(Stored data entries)
%%

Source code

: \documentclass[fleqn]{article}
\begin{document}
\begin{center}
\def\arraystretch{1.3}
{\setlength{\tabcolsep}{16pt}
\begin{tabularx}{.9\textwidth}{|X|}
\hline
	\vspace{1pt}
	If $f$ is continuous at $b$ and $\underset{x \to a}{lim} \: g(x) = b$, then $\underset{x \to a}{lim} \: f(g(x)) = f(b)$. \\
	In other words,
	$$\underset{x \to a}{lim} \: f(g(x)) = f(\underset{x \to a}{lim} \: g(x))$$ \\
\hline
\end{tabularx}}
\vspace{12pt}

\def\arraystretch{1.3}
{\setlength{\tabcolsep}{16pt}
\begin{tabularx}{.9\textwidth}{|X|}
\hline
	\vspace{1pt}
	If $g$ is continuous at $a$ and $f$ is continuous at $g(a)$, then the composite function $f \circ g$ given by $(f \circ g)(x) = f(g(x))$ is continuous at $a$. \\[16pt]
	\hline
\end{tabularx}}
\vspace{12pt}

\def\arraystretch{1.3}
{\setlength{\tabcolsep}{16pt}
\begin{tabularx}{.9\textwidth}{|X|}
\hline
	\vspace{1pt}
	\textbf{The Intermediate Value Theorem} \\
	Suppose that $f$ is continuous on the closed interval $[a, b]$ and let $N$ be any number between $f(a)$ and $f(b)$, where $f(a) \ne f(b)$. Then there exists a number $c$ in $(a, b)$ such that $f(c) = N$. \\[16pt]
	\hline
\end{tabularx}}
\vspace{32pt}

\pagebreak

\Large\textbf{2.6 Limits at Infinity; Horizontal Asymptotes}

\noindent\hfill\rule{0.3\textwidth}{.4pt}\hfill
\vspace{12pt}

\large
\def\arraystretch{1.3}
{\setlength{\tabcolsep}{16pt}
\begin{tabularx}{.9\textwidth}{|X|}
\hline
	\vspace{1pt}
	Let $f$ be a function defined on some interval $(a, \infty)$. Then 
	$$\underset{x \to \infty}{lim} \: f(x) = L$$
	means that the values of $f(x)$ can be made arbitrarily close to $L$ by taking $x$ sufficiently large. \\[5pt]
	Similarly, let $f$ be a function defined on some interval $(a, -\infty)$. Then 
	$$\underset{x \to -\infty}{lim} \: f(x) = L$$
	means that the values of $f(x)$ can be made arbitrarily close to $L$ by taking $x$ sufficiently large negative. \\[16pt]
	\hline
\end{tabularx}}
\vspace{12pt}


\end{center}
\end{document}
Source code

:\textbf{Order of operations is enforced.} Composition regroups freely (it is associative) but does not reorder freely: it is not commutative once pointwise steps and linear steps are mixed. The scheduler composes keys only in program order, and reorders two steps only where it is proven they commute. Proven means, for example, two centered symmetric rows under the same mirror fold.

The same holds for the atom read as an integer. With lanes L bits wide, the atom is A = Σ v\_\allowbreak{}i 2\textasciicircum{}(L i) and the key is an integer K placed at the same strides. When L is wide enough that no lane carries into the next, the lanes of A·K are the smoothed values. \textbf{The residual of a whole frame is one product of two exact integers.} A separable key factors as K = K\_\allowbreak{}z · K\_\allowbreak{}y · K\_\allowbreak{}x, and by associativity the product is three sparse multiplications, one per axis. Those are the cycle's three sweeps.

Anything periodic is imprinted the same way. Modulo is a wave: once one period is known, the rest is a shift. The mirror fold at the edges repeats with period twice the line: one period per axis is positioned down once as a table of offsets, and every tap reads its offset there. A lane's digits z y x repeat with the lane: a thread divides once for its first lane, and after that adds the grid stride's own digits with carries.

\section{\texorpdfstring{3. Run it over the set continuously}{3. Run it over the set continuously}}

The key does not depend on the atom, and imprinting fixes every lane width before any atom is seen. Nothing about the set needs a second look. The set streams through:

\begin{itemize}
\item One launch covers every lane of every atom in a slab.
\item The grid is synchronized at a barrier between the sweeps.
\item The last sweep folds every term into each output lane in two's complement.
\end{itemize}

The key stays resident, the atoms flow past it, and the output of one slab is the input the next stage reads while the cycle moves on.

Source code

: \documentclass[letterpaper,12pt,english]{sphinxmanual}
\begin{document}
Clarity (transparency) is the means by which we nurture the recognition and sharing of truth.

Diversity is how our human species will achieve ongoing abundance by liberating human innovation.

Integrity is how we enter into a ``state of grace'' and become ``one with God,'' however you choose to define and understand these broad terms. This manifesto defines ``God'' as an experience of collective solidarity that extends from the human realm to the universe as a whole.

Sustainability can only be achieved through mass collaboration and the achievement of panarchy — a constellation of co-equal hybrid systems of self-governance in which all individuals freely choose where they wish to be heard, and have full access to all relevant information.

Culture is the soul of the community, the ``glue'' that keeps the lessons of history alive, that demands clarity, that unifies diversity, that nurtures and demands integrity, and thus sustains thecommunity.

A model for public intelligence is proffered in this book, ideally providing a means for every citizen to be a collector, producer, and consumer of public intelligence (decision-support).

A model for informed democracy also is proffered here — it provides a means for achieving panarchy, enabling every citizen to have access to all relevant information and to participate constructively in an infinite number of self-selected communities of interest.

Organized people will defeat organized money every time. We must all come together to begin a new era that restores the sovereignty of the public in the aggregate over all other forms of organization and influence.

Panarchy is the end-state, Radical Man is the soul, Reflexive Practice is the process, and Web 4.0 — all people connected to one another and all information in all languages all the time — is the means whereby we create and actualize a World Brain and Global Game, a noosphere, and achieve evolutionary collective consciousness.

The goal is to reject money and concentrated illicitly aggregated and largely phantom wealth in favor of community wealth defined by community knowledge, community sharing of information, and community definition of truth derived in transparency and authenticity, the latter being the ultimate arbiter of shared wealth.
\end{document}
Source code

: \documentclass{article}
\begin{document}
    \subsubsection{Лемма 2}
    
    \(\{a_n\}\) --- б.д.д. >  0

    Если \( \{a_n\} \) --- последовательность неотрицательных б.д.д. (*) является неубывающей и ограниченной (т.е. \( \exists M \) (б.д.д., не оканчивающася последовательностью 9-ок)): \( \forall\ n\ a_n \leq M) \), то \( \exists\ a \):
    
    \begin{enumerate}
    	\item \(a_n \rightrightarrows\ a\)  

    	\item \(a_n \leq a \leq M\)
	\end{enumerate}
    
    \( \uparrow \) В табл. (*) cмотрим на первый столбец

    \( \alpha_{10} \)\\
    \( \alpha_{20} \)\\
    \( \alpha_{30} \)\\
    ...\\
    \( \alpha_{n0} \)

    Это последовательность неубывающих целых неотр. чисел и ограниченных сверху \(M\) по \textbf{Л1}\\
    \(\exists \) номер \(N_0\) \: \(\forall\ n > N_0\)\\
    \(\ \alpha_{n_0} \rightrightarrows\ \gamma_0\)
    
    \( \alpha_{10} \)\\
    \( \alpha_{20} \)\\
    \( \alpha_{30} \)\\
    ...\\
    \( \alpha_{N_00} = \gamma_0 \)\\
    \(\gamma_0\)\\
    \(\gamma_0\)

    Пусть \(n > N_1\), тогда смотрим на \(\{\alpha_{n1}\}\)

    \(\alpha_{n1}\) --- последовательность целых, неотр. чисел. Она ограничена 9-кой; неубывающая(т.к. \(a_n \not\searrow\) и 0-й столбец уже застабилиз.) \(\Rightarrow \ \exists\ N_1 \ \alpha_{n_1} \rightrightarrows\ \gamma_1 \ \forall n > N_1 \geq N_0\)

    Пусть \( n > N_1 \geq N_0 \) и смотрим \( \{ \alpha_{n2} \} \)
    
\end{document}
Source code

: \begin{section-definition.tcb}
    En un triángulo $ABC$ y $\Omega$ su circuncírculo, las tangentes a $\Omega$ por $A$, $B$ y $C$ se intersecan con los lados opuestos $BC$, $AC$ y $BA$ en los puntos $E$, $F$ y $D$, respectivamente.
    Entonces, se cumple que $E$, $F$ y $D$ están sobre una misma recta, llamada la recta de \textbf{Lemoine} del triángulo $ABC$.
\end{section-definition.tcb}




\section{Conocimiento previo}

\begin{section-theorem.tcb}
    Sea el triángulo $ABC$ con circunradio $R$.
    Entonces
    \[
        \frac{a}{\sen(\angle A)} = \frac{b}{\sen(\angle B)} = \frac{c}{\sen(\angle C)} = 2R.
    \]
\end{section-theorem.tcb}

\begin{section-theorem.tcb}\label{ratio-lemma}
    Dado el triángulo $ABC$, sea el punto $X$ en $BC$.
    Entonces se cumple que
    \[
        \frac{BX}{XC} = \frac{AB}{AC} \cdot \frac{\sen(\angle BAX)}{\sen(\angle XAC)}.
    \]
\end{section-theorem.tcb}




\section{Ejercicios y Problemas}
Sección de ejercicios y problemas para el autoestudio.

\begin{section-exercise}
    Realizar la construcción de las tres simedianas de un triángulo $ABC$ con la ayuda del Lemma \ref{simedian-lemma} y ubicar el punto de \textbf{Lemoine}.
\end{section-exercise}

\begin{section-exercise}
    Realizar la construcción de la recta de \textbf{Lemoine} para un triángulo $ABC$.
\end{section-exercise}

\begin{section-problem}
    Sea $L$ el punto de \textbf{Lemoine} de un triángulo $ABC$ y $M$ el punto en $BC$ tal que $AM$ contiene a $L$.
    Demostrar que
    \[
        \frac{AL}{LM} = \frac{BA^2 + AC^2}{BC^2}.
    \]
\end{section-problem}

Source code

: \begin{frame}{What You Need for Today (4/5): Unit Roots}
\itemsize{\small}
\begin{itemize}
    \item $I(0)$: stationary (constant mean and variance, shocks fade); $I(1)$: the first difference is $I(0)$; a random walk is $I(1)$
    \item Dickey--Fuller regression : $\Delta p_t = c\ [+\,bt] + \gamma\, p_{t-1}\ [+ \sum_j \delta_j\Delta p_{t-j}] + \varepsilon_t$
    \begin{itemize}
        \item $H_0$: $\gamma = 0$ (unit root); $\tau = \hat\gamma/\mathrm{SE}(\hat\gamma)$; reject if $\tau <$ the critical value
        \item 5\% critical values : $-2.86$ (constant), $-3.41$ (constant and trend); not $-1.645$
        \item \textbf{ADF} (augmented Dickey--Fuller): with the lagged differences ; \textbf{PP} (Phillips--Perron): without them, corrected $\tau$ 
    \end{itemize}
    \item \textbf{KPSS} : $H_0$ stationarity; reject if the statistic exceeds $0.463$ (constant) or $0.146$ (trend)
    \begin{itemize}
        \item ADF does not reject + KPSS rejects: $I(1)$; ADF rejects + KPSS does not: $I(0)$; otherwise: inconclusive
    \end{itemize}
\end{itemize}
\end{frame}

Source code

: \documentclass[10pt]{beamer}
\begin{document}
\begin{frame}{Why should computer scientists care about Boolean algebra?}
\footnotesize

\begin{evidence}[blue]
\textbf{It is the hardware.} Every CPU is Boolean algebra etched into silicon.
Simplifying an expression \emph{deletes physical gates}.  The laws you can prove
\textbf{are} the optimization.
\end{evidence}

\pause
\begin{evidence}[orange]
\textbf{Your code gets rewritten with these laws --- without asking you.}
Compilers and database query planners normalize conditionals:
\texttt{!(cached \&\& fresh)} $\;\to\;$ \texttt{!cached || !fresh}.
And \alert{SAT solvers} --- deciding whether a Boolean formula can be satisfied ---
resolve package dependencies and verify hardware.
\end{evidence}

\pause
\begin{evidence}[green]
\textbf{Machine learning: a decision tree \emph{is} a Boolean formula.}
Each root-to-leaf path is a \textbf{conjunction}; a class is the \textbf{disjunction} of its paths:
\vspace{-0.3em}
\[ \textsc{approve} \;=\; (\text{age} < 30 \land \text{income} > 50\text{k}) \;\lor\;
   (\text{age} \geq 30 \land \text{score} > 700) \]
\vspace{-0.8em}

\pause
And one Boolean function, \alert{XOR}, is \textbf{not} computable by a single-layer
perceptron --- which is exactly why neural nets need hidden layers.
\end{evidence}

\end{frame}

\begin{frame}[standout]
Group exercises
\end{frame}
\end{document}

%%

### [To do]
Which lines above run from the one containing "Sustainability can only" down to the one containing "Organized people will"? Repeat exactly those, both ends included, and nothing else.

### [Expected answer]
Sustainability can only be achieved through mass collaboration and the achievement of panarchy — a constellation of co-equal hybrid systems of self-governance in which all individuals freely choose where they wish to be heard, and have full access to all relevant information.

Culture is the soul of the community, the ``glue'' that keeps the lessons of history alive, that demands clarity, that unifies diversity, that nurtures and demands integrity, and thus sustains thecommunity.

A model for public intelligence is proffered in this book, ideally providing a means for every citizen to be a collector, producer, and consumer of public intelligence (decision-support).

A model for informed democracy also is proffered here — it provides a means for achieving panarchy, enabling every citizen to have access to all relevant information and to participate constructively in an infinite number of self-selected communities of interest.

Organized people will defeat organized money every time. We must all come together to begin a new era that restores the sovereignty of the public in the aggregate over all other forms of organization and influence.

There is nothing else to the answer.